▶ [What needs to be done]: Leaving out all images, write out the records that follow exactly.

▶ [Information shown]:
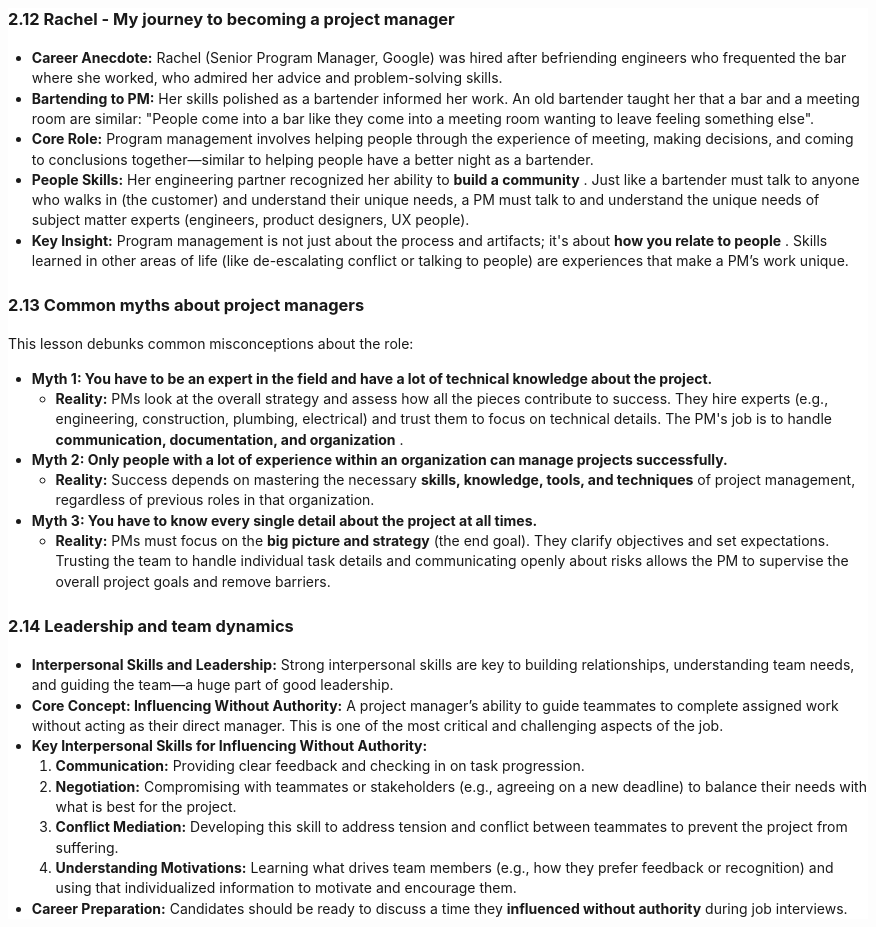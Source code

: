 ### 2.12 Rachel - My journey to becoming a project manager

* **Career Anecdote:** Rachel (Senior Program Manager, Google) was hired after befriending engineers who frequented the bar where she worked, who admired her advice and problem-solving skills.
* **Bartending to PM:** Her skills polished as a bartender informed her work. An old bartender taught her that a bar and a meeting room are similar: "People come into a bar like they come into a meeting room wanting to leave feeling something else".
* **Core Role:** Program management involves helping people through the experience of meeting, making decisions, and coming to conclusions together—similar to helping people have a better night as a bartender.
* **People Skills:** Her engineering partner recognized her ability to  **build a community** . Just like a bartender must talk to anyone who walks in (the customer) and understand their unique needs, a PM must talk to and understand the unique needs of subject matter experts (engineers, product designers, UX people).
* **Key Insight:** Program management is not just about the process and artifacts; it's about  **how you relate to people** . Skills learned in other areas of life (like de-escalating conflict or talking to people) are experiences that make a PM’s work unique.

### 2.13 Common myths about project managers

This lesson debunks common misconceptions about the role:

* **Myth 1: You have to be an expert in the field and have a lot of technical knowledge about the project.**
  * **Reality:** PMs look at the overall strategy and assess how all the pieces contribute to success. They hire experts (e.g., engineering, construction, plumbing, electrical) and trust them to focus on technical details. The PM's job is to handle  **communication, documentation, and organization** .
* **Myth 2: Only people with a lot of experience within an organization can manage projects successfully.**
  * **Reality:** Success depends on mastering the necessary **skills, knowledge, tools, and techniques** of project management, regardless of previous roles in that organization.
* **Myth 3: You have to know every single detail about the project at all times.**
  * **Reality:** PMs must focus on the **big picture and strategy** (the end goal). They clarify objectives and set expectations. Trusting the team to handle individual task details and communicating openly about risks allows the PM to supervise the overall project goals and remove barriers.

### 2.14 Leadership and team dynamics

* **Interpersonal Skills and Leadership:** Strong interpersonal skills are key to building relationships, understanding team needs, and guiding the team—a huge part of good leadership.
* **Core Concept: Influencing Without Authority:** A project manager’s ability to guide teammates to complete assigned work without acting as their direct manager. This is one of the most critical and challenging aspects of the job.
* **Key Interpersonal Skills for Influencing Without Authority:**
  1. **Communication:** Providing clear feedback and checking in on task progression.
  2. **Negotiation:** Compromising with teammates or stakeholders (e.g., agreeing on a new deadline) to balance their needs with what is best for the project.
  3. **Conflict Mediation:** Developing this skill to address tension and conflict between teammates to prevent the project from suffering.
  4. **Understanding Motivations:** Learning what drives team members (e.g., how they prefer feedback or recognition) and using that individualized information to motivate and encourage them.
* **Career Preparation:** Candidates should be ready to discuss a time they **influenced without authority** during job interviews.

▶ [Result of the exercise]:
Source code

: ### 2.12 Rachel - My journey to becoming a project manager

* **Career Anecdote:** Rachel (Senior Program Manager, Google) was hired after befriending engineers who frequented the bar where she worked, who admired her advice and problem-solving skills.
* **Bartending to PM:** Her skills polished as a bartender informed her work. An old bartender taught her that a bar and a meeting room are similar: "People come into a bar like they come into a meeting room wanting to leave feeling something else".
* **Core Role:** Program management involves helping people through the experience of meeting, making decisions, and coming to conclusions together—similar to helping people have a better night as a bartender.
* **People Skills:** Her engineering partner recognized her ability to  **build a community** . Just like a bartender must talk to anyone who walks in (the customer) and understand their unique needs, a PM must talk to and understand the unique needs of subject matter experts (engineers, product designers, UX people).
* **Key Insight:** Program management is not just about the process and artifacts; it's about  **how you relate to people** . Skills learned in other areas of life (like de-escalating conflict or talking to people) are experiences that make a PM’s work unique.

### 2.13 Common myths about project managers

This lesson debunks common misconceptions about the role:

* **Myth 1: You have to be an expert in the field and have a lot of technical knowledge about the project.**
  * **Reality:** PMs look at the overall strategy and assess how all the pieces contribute to success. They hire experts (e.g., engineering, construction, plumbing, electrical) and trust them to focus on technical details. The PM's job is to handle  **communication, documentation, and organization** .
* **Myth 2: Only people with a lot of experience within an organization can manage projects successfully.**
  * **Reality:** Success depends on mastering the necessary **skills, knowledge, tools, and techniques** of project management, regardless of previous roles in that organization.
* **Myth 3: You have to know every single detail about the project at all times.**
  * **Reality:** PMs must focus on the **big picture and strategy** (the end goal). They clarify objectives and set expectations. Trusting the team to handle individual task details and communicating openly about risks allows the PM to supervise the overall project goals and remove barriers.

### 2.14 Leadership and team dynamics

* **Interpersonal Skills and Leadership:** Strong interpersonal skills are key to building relationships, understanding team needs, and guiding the team—a huge part of good leadership.
* **Core Concept: Influencing Without Authority:** A project manager’s ability to guide teammates to complete assigned work without acting as their direct manager. This is one of the most critical and challenging aspects of the job.
* **Key Interpersonal Skills for Influencing Without Authority:**
  1. **Communication:** Providing clear feedback and checking in on task progression.
  2. **Negotiation:** Compromising with teammates or stakeholders (e.g., agreeing on a new deadline) to balance their needs with what is best for the project.
  3. **Conflict Mediation:** Developing this skill to address tension and conflict between teammates to prevent the project from suffering.
  4. **Understanding Motivations:** Learning what drives team members (e.g., how they prefer feedback or recognition) and using that individualized information to motivate and encourage them.
* **Career Preparation:** Candidates should be ready to discuss a time they **influenced without authority** during job interviews.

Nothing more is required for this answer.